Second Solution: Background queue + low resolution thumbs on main thread
- Good for: Data presentation, data availability, and data fidelity
WHAT WE BUILT We ran with the last approach and built an image renderer that contains a queue of 256px by 256px rendering jobs. After experimentation we settled on caching the resulting bitmaps, with a configurable cache size, which allows us to hold on to the most recently decoded thumbnails. In case the user scrolls back and forth, we don’t need to render the same thing again. As the diagram below indicates, when the user scrolls an image onto the screen, we check if we have the high-resolution bitmap already rendered first. If we do, we just display that already rendered image. If not, we render the 75px by 75px thumbnail on the main thread synchronously, and only queue the 256px by 256px thumbnail in the background if the user is scrolling slowly. If the user scrolls fast, we don’t queue the rendering jobs associated with 256px by 256px thumbnails until the scrolling slows down. As the user scrolls slowly, the background render queue doesn’t have much work to do, so the low-resolution to high-resolution swapping happens almost immediately. As the user flings really fast, nothing gets into the render queue, since we only display low-resolution thumbnails as they fly by quickly. As the user scrolling slows down, the background render queue starts to be fed with relevant on-screen thumbnails, so low-resolution to high-resolution thumbnail swapping is almost seamless.

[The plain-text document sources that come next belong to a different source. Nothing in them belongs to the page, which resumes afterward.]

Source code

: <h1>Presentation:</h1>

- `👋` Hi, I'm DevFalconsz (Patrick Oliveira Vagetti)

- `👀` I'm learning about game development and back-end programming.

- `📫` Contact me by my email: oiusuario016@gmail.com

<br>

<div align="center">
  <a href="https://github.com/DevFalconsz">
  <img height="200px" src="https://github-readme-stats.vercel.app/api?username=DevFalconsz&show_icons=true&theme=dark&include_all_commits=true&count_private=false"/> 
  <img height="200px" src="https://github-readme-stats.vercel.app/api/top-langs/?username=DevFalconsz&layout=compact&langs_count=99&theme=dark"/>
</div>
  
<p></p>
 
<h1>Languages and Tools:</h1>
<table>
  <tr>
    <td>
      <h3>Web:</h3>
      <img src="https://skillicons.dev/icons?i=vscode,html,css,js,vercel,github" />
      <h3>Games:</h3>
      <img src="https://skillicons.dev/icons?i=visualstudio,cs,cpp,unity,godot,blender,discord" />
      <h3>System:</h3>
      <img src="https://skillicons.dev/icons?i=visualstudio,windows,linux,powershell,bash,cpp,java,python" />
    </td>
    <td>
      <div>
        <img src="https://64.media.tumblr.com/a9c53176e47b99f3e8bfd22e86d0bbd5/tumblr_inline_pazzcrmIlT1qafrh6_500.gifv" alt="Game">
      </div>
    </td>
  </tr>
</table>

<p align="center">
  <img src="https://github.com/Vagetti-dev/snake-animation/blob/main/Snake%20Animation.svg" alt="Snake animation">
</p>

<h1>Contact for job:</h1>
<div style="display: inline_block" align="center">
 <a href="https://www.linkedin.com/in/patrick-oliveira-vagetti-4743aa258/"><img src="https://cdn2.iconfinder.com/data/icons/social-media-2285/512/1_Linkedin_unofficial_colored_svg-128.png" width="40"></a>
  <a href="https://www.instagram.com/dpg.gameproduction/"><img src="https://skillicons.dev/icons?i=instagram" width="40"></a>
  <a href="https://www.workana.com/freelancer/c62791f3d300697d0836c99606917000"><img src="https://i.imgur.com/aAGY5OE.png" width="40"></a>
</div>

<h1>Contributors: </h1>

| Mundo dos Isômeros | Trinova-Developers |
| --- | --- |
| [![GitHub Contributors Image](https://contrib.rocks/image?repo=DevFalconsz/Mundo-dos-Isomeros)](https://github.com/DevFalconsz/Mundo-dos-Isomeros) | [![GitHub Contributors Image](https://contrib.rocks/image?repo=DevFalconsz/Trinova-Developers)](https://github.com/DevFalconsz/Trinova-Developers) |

Rendering jobs are also dequeued as the associated thumbnails go off the screen, so the render queue only has a maximum of a screen-full of decode jobs.
There are of course a few additional enhancements we made along the way. For example, we prefetch offscreen thumbnails around the user’s viewport so we already have a window of pre-rendered thumbnails ready to go. Also, for events with a lot of photos, we show a blurred view with “+n” to indicate that the event is expandable – we don’t need to render these images with high-resolution before applying the blur effect. Performing the CPU-intensive task of decoding images on a background thread is a pretty standard practice in mobile engineering. However, that practice alone is not sufficient for our needs in Carousel, where we need to provide data availability and smooth scrolling for users with tens of thousands of photos. We hope this post, as well as the two preceding posts on Carousel performance, have given you some insight into the challenges we faced moving large amounts of data from our servers, to device local storage, to pixels on the screen.